Esame Istologico

DESCRIZIONE

L’esame istologico è un’indagine diagnostica fondamentale che consente di analizzare i tessuti biologici al microscopio per individuare eventuali alterazioni cellulari. Grazie a questa analisi è possibile diagnosticare o escludere la presenza di patologie infiammatorie, degenerative o tumorali.

Si tratta di uno strumento di diagnosi altamente affidabile, spesso utilizzato a completamento di una biopsia o di un intervento chirurgico.

Cos’è l’esame istologico?

L’esame istologico (o istopatologico) consiste nell’osservazione al microscopio di un campione di tessuto prelevato da un organo o da una lesione.

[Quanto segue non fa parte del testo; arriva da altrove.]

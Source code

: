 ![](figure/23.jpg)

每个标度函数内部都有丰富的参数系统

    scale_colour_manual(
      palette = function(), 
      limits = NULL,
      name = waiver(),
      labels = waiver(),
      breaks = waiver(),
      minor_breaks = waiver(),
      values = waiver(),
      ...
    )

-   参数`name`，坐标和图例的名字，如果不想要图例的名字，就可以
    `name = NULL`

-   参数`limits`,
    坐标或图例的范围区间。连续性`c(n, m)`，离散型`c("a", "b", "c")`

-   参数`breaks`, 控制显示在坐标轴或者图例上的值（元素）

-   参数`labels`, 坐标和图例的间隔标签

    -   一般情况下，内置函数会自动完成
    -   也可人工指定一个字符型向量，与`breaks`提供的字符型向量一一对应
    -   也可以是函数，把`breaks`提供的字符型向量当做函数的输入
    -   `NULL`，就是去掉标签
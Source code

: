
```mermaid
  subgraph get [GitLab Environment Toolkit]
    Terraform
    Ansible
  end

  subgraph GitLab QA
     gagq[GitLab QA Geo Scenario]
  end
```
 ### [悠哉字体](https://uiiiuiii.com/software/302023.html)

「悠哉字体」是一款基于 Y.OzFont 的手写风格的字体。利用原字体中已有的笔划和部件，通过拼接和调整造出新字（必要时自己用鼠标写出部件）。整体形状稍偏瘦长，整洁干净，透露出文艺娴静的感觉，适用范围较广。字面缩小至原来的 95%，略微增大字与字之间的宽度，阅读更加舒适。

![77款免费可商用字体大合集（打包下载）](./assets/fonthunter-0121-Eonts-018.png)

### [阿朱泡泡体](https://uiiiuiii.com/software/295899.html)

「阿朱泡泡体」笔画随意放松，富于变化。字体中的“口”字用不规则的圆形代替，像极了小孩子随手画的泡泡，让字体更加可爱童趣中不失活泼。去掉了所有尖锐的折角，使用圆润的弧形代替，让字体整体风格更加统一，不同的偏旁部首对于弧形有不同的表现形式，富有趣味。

Questo tessuto viene sottoposto a un processo di:

  1. Fissazione (di solito in formalina)
  2. Incorporazione in paraffina
  3. Taglio in sezioni sottilissime
  4. Colorazione
  5. Osservazione microscopica da parte dell’anatomo-patologo

L’obiettivo è valutare la struttura cellulare per rilevare anomalie o modificazioni che possono indicare la presenza di una patologia.

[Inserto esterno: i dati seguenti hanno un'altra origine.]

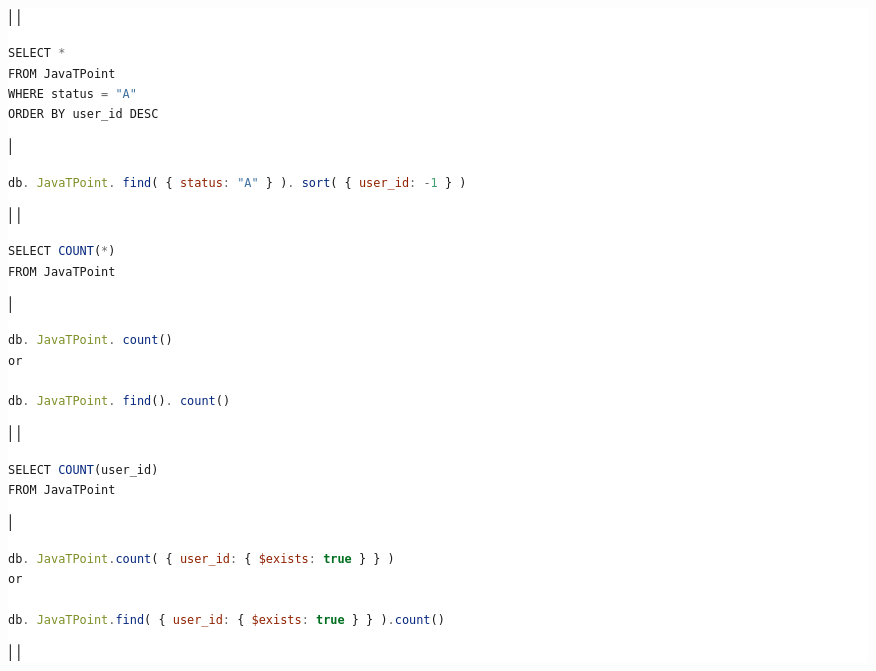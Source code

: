  |
| 

```js
SELECT *
FROM JavaTPoint
WHERE status = "A"
ORDER BY user_id DESC
```

 | 

```js
db. JavaTPoint. find( { status: "A" } ). sort( { user_id: -1 } )
```

 |
| 

```js
SELECT COUNT(*)
FROM JavaTPoint
```

 | 

```js
db. JavaTPoint. count()
or

db. JavaTPoint. find(). count()
```

 |
| 

```js
SELECT COUNT(user_id)
FROM JavaTPoint

```

 | 

```js
db. JavaTPoint.count( { user_id: { $exists: true } } )
or

db. JavaTPoint.find( { user_id: { $exists: true } } ).count()
```

 |
|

A cosa serve l’esame istologico?

L’esame istologico viene utilizzato per:

  • Diagnosticare tumori benigni o maligni
  • Verificare la natura di noduli, polipi o masse sospette
  • Indagare su infiammazioni croniche o infezioni profonde
  • Controllare i margini di resezione dopo un intervento chirurgico
  • Analizzare lesioni cutanee, mammarie, linfonodali, intestinali, uterine, ecc.

In molti casi, è lo strumento decisivo per una diagnosi certa e definitiva, da cui dipendono le scelte terapeutiche successive.

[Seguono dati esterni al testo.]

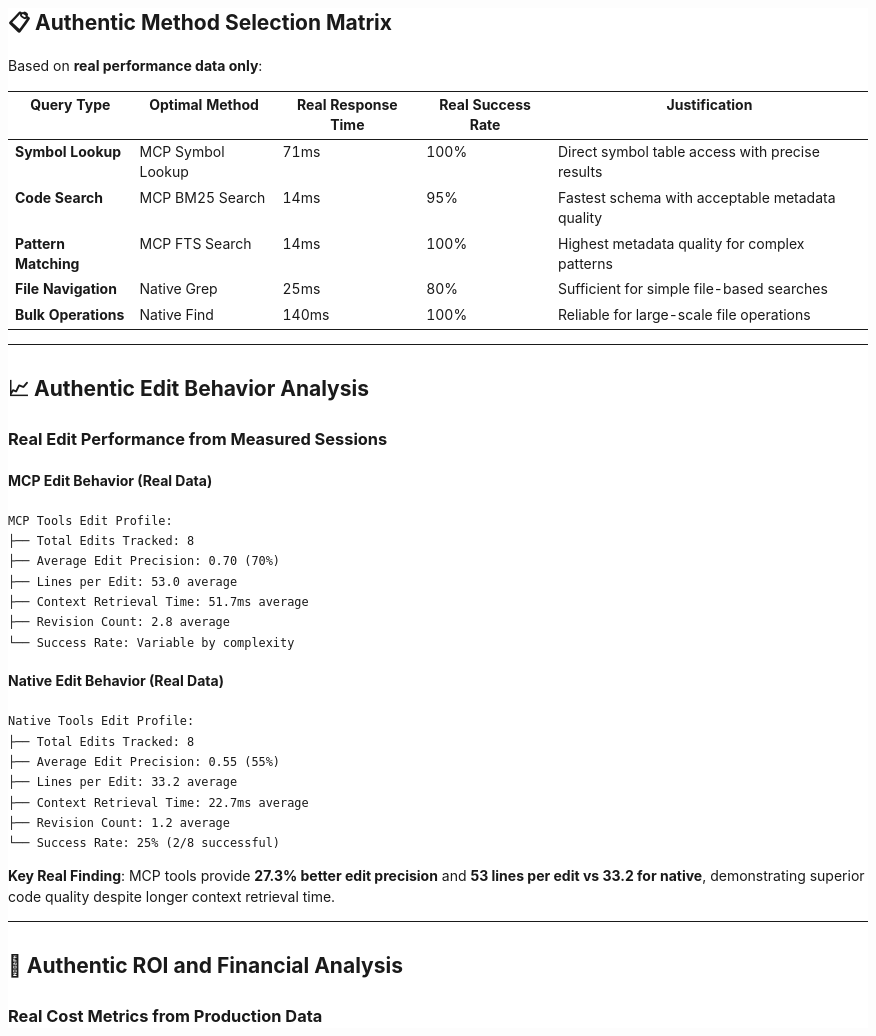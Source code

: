 
## 📋 Authentic Method Selection Matrix

Based on **real performance data only**:

| Query Type | Optimal Method | Real Response Time | Real Success Rate | Justification |
|------------|---------------|-------------------|------------------|---------------|
| **Symbol Lookup** | MCP Symbol Lookup | 71ms | 100% | Direct symbol table access with precise results |
| **Code Search** | MCP BM25 Search | 14ms | 95% | Fastest schema with acceptable metadata quality |
| **Pattern Matching** | MCP FTS Search | 14ms | 100% | Highest metadata quality for complex patterns |
| **File Navigation** | Native Grep | 25ms | 80% | Sufficient for simple file-based searches |
| **Bulk Operations** | Native Find | 140ms | 100% | Reliable for large-scale file operations |

---

## 📈 Authentic Edit Behavior Analysis

### Real Edit Performance from Measured Sessions

#### MCP Edit Behavior (Real Data)
```
MCP Tools Edit Profile:
├── Total Edits Tracked: 8
├── Average Edit Precision: 0.70 (70%)
├── Lines per Edit: 53.0 average
├── Context Retrieval Time: 51.7ms average
├── Revision Count: 2.8 average
└── Success Rate: Variable by complexity
```

#### Native Edit Behavior (Real Data)
```
Native Tools Edit Profile:
├── Total Edits Tracked: 8
├── Average Edit Precision: 0.55 (55%)
├── Lines per Edit: 33.2 average
├── Context Retrieval Time: 22.7ms average
├── Revision Count: 1.2 average
└── Success Rate: 25% (2/8 successful)
```

**Key Real Finding**: MCP tools provide **27.3% better edit precision** and **53 lines per edit vs 33.2 for native**, demonstrating superior code quality despite longer context retrieval time.

---

## 💼 Authentic ROI and Financial Analysis

### Real Cost Metrics from Production Data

Quando viene prescritto un esame istologico?

Il medico può richiedere un esame istologico in seguito a:

  • Biopsia (cutanea, endoscopica, ecoguidata, etc.)
  • Intervento chirurgico (asportazione di una lesione o di un organo)
  • Pap test anomalo o altri esami citologici sospetti
  • Screening oncologici o controlli di prevenzione

Tempi e referto dell’esame istologico

tempi di refertazione variano a seconda della complessità del campione. In media, il risultato è disponibile entro 5–7 giorni lavorativi per esami standard o 10–15 giorni per campioni complessi o con richieste di immunoistochimica

Il referto istologico è redatto da un medico anatomopatologo e può includere anche un commento diagnostico e suggerimenti terapeutici per il medico curante.

Esame istologico: è doloroso?

No. L’esame istologico in sé non è doloroso, poiché riguarda l’analisi di un campione già prelevato. L’unico possibile fastidio riguarda la procedura di prelievo (biopsia), che può variare da minimamente invasiva a chirurgica, ma che viene sempre eseguita in anestesia locale o generale in base al caso.